Passando poi ad analizzare la sussistenza del nesso eziologico tra la somministrazione della jodiocaseina e l’evento morte, i giudici sottolineano che l’accertamento in sede di merito è stato compiuto non in termini probabilistici, come sostenuto dalla difesa della Palladino, bensì secondo i parametri di certezza processuale e di elevata credibilità razionale richiesti dalle Sezioni Unite.

Si è anzitutto stabilito con certezza, definita addirittura “inattaccabile”, che l’ipertiroidismo della Modeo era una diretta conseguenza dell’assunzione del farmaco somministratole dalla dottoressa: ciò è stato sostenuto, non solo sulla base della letteratura medica acquisita tramite diverse consulenze tecniche, ma anche considerando le indagini cliniche e gli esami strumentali eseguiti sulla

paziente prima e dopo la sua morte, nonché la diagnosi di ipertiroidismo di natura iatrogena fatta da tutti i medici che visitarono la Modeo durante i suoi ricoveri in vari ospedali. I giudici di merito hanno inoltre escluso l’eventuale esistenza di un’ipotesi alternativa rispetto a quella della natura iatrogena dell’ipertiroidismo, confutando la tesi avanzata dal consulente tecnico dell’imputata, secondo cui la Modeo sarebbe stata affetta da una pregressa tiroidite subacuta silente.
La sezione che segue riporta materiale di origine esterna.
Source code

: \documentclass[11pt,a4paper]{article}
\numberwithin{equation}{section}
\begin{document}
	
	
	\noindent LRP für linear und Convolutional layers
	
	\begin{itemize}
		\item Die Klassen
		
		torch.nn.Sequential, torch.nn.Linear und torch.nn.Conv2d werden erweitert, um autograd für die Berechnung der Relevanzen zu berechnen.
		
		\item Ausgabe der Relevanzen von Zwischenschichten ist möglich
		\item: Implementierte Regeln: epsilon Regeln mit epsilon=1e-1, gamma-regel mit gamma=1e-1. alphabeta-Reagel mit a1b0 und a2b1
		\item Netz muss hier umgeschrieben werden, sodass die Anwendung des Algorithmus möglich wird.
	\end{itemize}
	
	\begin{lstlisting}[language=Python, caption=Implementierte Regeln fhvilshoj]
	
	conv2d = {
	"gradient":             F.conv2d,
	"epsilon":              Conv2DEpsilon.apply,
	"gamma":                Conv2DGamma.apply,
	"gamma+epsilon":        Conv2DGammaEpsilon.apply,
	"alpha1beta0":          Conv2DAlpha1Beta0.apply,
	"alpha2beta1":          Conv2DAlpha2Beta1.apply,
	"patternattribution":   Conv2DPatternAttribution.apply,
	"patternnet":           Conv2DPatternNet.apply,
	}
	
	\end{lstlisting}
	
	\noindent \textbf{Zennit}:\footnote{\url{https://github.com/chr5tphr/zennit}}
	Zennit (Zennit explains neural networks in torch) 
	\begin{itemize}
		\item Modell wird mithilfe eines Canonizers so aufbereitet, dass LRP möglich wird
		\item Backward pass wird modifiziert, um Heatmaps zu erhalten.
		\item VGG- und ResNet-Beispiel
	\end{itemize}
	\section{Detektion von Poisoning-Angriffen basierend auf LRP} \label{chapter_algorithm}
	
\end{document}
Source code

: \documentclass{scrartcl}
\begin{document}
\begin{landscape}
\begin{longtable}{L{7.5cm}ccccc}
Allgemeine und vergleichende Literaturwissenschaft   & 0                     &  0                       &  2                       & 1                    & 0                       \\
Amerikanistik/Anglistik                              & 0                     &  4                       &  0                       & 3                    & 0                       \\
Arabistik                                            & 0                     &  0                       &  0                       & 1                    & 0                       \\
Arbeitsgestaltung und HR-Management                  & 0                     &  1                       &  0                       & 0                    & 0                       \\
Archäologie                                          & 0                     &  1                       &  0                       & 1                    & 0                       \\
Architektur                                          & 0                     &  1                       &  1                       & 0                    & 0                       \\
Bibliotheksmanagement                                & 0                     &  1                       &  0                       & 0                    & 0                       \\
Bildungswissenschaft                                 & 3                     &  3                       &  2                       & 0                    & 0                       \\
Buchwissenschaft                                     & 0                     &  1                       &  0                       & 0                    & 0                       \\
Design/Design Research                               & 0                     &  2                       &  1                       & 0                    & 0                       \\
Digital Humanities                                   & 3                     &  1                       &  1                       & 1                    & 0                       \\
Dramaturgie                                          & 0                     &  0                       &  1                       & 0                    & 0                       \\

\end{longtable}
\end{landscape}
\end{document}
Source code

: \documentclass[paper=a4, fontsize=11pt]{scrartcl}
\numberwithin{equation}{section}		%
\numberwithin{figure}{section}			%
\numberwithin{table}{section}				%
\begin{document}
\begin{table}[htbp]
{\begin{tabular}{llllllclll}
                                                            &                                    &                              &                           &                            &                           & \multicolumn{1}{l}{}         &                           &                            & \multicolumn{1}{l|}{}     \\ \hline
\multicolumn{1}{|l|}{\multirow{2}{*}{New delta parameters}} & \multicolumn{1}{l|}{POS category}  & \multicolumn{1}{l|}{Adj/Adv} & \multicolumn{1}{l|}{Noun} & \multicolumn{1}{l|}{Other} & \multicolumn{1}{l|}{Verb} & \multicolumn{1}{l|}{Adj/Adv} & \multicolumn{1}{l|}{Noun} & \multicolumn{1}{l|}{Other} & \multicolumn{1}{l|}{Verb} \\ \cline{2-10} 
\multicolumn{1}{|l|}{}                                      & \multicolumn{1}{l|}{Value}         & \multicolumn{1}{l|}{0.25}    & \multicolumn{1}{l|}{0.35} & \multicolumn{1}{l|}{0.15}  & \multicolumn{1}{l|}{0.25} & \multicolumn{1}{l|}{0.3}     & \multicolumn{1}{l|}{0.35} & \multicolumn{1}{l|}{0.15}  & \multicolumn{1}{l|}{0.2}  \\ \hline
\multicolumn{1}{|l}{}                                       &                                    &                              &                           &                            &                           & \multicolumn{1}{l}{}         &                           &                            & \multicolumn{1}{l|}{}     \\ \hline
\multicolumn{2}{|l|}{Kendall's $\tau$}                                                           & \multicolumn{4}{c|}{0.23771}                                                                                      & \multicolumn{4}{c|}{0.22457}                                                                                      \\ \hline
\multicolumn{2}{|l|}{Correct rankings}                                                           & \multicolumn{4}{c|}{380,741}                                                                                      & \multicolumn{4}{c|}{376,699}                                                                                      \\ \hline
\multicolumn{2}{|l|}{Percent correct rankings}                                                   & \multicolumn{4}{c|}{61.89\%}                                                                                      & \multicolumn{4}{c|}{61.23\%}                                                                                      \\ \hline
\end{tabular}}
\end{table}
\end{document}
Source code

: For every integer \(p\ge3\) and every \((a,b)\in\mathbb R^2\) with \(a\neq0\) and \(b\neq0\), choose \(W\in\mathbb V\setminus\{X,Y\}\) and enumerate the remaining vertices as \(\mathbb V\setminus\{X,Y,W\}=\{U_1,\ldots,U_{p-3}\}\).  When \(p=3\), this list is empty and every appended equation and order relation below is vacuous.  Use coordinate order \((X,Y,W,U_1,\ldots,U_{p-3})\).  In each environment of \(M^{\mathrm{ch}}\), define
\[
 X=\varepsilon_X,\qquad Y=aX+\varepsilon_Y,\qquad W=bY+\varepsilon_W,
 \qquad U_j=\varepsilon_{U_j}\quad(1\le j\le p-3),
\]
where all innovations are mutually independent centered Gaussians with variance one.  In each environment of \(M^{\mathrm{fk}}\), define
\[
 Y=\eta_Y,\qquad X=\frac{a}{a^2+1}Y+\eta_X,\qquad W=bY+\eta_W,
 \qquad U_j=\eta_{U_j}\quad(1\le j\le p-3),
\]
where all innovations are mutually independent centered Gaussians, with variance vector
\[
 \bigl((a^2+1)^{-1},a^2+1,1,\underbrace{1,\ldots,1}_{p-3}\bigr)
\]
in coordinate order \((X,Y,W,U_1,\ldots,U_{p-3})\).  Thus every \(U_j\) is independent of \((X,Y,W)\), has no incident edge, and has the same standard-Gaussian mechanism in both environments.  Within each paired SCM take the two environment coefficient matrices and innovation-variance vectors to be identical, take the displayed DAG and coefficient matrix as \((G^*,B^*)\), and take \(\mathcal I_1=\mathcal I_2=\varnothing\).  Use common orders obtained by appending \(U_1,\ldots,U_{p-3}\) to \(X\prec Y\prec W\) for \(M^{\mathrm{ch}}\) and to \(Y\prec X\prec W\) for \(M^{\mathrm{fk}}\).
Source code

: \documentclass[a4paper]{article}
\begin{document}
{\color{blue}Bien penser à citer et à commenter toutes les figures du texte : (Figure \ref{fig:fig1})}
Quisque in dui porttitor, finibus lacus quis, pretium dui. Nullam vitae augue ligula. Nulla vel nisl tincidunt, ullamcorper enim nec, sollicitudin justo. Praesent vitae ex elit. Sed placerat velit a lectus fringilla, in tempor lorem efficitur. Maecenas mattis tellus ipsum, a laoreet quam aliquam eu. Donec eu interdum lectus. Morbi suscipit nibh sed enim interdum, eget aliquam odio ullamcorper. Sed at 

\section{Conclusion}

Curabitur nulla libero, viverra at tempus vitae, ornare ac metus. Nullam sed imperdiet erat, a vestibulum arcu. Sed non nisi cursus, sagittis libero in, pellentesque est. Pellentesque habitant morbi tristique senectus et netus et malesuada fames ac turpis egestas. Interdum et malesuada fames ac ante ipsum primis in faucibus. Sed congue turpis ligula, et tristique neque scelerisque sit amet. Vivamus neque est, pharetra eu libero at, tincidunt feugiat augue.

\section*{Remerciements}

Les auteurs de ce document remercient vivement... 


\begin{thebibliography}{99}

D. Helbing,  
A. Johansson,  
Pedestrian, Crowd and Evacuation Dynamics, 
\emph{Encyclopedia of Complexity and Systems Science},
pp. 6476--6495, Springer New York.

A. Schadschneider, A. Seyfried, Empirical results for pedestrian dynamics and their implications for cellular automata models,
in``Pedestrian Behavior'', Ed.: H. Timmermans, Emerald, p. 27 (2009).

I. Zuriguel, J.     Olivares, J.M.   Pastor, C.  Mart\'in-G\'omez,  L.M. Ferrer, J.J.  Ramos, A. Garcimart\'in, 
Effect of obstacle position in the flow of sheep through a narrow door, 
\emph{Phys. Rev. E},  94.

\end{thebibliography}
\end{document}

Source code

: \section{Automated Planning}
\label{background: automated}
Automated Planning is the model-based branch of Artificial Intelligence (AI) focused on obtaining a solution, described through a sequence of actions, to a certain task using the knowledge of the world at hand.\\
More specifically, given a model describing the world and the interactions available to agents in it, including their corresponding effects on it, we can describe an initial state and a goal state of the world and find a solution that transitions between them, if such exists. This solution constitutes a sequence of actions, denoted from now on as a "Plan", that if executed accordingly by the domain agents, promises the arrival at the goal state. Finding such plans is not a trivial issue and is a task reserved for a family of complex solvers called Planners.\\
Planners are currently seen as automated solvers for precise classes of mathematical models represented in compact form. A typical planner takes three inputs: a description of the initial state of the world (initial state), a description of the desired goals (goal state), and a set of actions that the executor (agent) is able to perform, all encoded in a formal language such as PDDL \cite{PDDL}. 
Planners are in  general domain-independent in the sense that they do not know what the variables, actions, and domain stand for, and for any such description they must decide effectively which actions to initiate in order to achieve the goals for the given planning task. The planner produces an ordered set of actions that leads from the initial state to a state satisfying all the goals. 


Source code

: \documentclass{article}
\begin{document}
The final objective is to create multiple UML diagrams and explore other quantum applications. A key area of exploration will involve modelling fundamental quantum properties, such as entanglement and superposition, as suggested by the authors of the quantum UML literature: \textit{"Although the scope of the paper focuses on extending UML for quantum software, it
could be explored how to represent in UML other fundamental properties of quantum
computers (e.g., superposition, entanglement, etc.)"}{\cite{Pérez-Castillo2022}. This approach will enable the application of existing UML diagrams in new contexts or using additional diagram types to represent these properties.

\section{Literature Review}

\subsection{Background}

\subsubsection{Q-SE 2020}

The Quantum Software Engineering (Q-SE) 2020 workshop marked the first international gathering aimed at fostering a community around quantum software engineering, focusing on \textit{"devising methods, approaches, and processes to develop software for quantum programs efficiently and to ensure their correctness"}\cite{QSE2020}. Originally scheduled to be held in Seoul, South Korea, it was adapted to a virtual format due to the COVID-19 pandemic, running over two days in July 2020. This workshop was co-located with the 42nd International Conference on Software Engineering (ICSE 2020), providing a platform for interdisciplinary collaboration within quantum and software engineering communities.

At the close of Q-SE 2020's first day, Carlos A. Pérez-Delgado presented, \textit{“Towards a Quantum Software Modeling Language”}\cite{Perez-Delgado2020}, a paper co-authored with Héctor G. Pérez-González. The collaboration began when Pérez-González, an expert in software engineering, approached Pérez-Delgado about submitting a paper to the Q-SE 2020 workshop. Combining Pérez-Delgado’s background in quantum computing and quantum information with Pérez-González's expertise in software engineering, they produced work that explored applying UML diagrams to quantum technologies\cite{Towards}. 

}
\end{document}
La stessa interazione tra letteratura scientifica e peculiarità del caso concreto ha poi portato i giudici a sostenere la sussistenza del nesso eziologico tra ipertiroidismo e scompenso cardiaco. I giudici richiamano analiticamente i vari contributi della comunità scientifica nei quali si afferma che tra gli effetti dell’ipertiroidismo vi sono le alterazioni cardiovascolari e sottolineano che proprio lo scompenso cardiaco si può manifestare anche in pazienti giovani come la Modeo. Essi precisano, inoltre, che considerata la gravità, le modalità e l’entità dello scompenso concretamente manifestatosi, non esistevano altre cause da sole sufficienti a determinarlo, sottolineando quindi che eventuali differenti condizioni interagenti avrebbero al più potuto assurgere a mere concause dell’evento.